§ **Directions**: Without including any pictures, retype exactly the lines from the top of the records through the line containing "The idea is", that final line included.

■ ■ ■

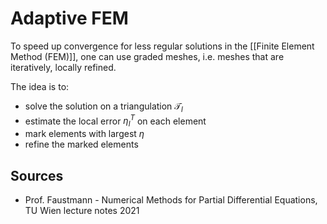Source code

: # Adaptive FEM
To speed up convergence for less regular solutions in the [[Finite Element Method (FEM)]], one can use graded meshes, i.e. meshes that are iteratively, locally refined.


The idea is to:
- solve the solution on a triangulation $\mathcal{T}_l$
- estimate the local error $\eta_l^T$ on each element
- mark elements with largest $\eta$
- refine the marked elements


## Sources
- Prof. Faustmann - Numerical Methods for Partial Differential Equations, TU Wien lecture notes 2021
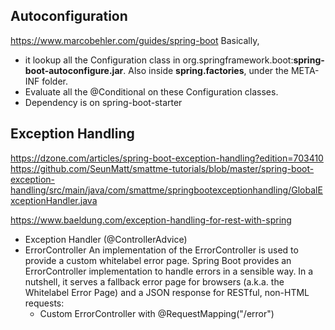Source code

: ## Autoconfiguration
https://www.marcobehler.com/guides/spring-boot
Basically, 
- it lookup all the Configuration class in org.springframework.boot:**spring-boot-autoconfigure.jar**. Also inside **spring.factories**, under the META-INF folder.
- Evaluate all the @Conditional on these Configuration classes.
- Dependency is on spring-boot-starter

## Exception Handling  
https://dzone.com/articles/spring-boot-exception-handling?edition=703410  
https://github.com/SeunMatt/smattme-tutorials/blob/master/spring-boot-exception-handling/src/main/java/com/smattme/springbootexceptionhandling/GlobalExceptionHandler.java  

https://www.baeldung.com/exception-handling-for-rest-with-spring  

- Exception Handler (@ControllerAdvice)
- ErrorController
  An implementation of the ErrorController is used to provide a custom whitelabel error page.
  Spring Boot provides an ErrorController implementation to handle errors in a sensible way. In a nutshell, it serves a fallback error page for browsers (a.k.a. the Whitelabel Error Page) and a JSON response for RESTful, non-HTML requests:
  - Custom ErrorController with @RequestMapping("/error")

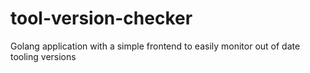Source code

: # tool-version-checker
Golang application with a simple frontend to easily monitor out of date tooling versions
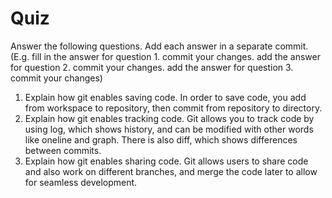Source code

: # Quiz

Answer the following questions. Add each answer in a separate commit. (E.g. fill in the answer for question 1. commit your changes. add the answer for question 2. commit your changes. add the answer for question 3. commit your changes)

1. Explain how git enables saving code.
In order to save code, you add from workspace to repository, then commit
 from repository to directory.
2. Explain how git enables tracking code.
Git allows you to track code by using log, which shows history, and can be modified 
with other words like oneline and graph.  There is also diff, which shows differences 
between commits.
3. Explain how git enables sharing code.
Git allows users to share code and also work on different branches, and merge the code
later to allow for seamless development.
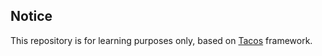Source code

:## Notice

This repository is for learning purposes only, based on [Tacos](https://github.com/PKU-OS/Tacos) framework.
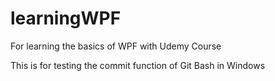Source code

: # learningWPF
For learning the basics of WPF with Udemy Course

This is for testing the commit function of Git Bash in Windows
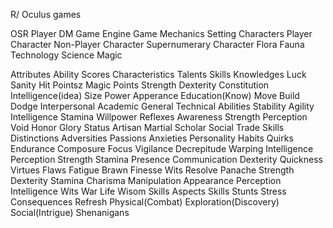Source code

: R/ Oculus games



OSR
Player
DM
Game Engine
Game Mechanics
Setting
Characters
Player Character
Non-Player Character
Supernumerary Character
Flora
Fauna
Technology
Science
Magic

Attributes	Ability Scores	Characteristics
Talents	Skills	Knowledges
Luck
Sanity
Hit Pointsz
Magic Points
Strength	Dexterity	Constitution	Intelligence(idea)	Size	Power	Apperance	Education(Know)
Move
Build
Dodge
Interpersonal	Academic	General	Technical Abilities
Stability
Agility	Intelligence	Stamina	Willpower	Reflexes	Awareness	Strength	Perception	Void
Honor	Glory	Status
Artisan	Martial	Scholar	Social	Trade Skills
Distinctions	Adversities	Passions	Anxieties
Personality	Habits	Quirks
Endurance
Composure
Focus
Vigilance
Decrepitude
Warping
Intelligence	Perception	Strength	Stamina	Presence	Communication	Dexterity	Quickness
Virtues	Flaws
Fatigue
Brawn	Finesse	Wits	Resolve	Panache
Strength	Dexterity	Stamina	Charisma	Manipulation	Appearance	Perception	Intelligence	Wits
War	Life	Wisom Skills
Aspects	Skills	Stunts	Stress	Consequences	Refresh
Physical(Combat)	Exploration(Discovery)	Social(Intrigue)	Shenanigans
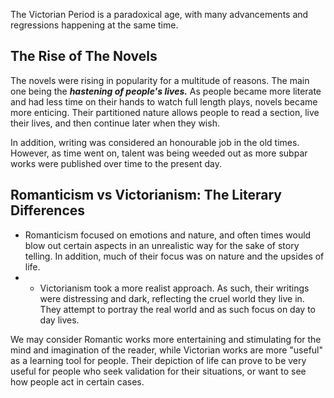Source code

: The Victorian Period is a paradoxical age, with many advancements and regressions happening at the same time.


## The Rise of The Novels

The novels were rising in popularity for a multitude of reasons. The main one being the ***hastening of people's lives.*** As people became more literate and had less time on their hands to watch full length plays, novels became more enticing. Their partitioned nature allows people to read a section, live their lives, and then continue later when they wish.

In addition, writing was considered an honourable job in the old times. However, as time went on, talent was being weeded out as more subpar works were published over time to the present day.


## Romanticism vs Victorianism: The Literary Differences

- Romanticism focused on emotions and nature, and often times would blow out certain aspects in an unrealistic way for the sake of story telling. In addition, much of their focus was on nature and the upsides of life.
- - Victorianism took a more realist approach. As such, their writings were distressing and dark, reflecting the cruel world they live in. They attempt to portray the real world and as such focus on day to day lives. 

We may consider Romantic works more entertaining and stimulating for the mind and imagination of the reader, while Victorian works are more "useful" as a learning tool for people. Their depiction of life can prove to be very useful for people who seek validation for their situations, or want to see how people act in certain cases.


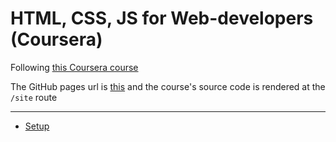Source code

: # HTML, CSS, JS for Web-developers (Coursera)

Following [this Coursera course](https://www.coursera.org/learn/html-css-javascript-for-web-developers/)

The GitHub pages url is [this](https://datkumar.github.io/web-dev-coursera/) and the course's source code is rendered at the `/site` route

---

- [Setup](./setup.md)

■ ■ ■

§ **Result below**:
Source code

: # Adaptive FEM
To speed up convergence for less regular solutions in the [[Finite Element Method (FEM)]], one can use graded meshes, i.e. meshes that are iteratively, locally refined.


The idea is to:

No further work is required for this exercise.